A personally guaranteed note looks, superficially, like the same sort of contract; but it isn’t. It – specifically the personal guarantee – isn’t a property interest in a thing. It attempts to assert a property interest in no thing: nothing. The fact that you cannot foreclose and collect your property demonstrates Aquinas’ point: the thing in which the contract asserts an ownership interest or other claim is no thing at all: nothing.
The apples have been eaten, the wine has been drunk, and the borrower has to take action to acquire new, different apples or wine precisely because the thing to which the mutuum lender lays claim does not exist
A mutuum for interest looks superficially like a census contract against a farmer’s field, as described by John de Lugo and affirmed as morally licit by Pius V. The difference is that there is no field: instead of representing a de-facto buy-leaseback of a claim against a field or other actual property, the personally guaranteed note represents a buy-leaseback of nothing at all.
32) In question 16 you say that the value of future labor is not a real asset which can be used as collateral on a for-profit loan. But wasn’t it relatively common before the modern era for people to be sold into slavery to pay off a debt?
Yes. Both are true. It is possible that moral waffling on chattel slavery kept the door open for usury in many peoples’ minds. Other people might see prison jobs as a kind of ‘slave labor’ and propose that it is immoral to throw people into prison just to get work out of them, even if they are willing to agree to it. But that kind of speculation and casuistry aside, clearly a slave’s future labor cannot, as a matter of objective fact, be alienated from the slave himself.
Yes, though that probably doesn’t have the implications that modern people presume it to have. The language may not mean what they think it means, the relation between master and slave is (like the relation between usurer and borrower) morally asymmetrical, moral doctrine actually does develop as we gain a deeper understanding of eternal truths and encounter new situations, modern people generally have a distorted concept of property, and we also tend to view any sort of subjection to authority as dehumanizing pawn shop in ID.
No
It is true though that, at least in my understanding of the moral theology, rejection of chattel slavery and of usury are closely connected.
Even with the safeguard of personal bankruptcy, a usurious contract is – by its full recourse nature – a purchase of the potentialities of a person.

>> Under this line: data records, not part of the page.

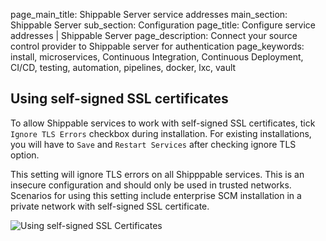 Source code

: page_main_title: Shippable Server service addresses
main_section: Shippable Server
sub_section: Configuration
page_title: Configure service addresses | Shippable Server
page_description: Connect your source control provider to Shippable server for authentication
page_keywords: install, microservices, Continuous Integration, Continuous Deployment, CI/CD, testing, automation, pipelines, docker, lxc, vault

## Using self-signed SSL certificates

To allow Shippable services to work with self-signed SSL certificates, tick `Ignore TLS Errors` checkbox during installation.
For existing installations, you will have to `Save` and `Restart Services` after checking ignore TLS option.

This setting will ignore TLS errors on all Shipppable services. This is an insecure configuration and should only be used in trusted networks.
Scenarios for using this setting include enterprise SCM installation in a private network with self-signed SSL certificate.

<img src="/images/platform/server/admiral-self-signed-ssl-certs.png" alt="Using self-signed SSL Certificates">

The potentialities of a person are not something which actually exist at the time of purchase. Recall that, in order to “own an economic share” in (or have economic access to) the potentialities of a thing, you must own a share in (or have some sort of property claim against) the actual thing; and it is not morally licit to buy and sell economic shares in persons as if they were property.
Continuing the comparison to slavery (since usury and slavery are in the same moral genus), that a slave might have certain legal remedies in the case of an abusive master, or might under certain conditions have an opportunity to escape his condition, doesn’t make him any less a slave. He might be in better shape than other slaves who lack those remedies and opportunities; but he is still a slave.
Furthermore, that personal bankruptcy protection is available in cases of extreme financial duress does not change the fact that mutuum contracts require return of what is lent in kind as opposed to in particular (see Question 35): that what is loaned is, in Aquinas’ terms, consumed in its use by the borrower. Personal bankruptcy protection therefore does not change the basic nature of a usurious contract.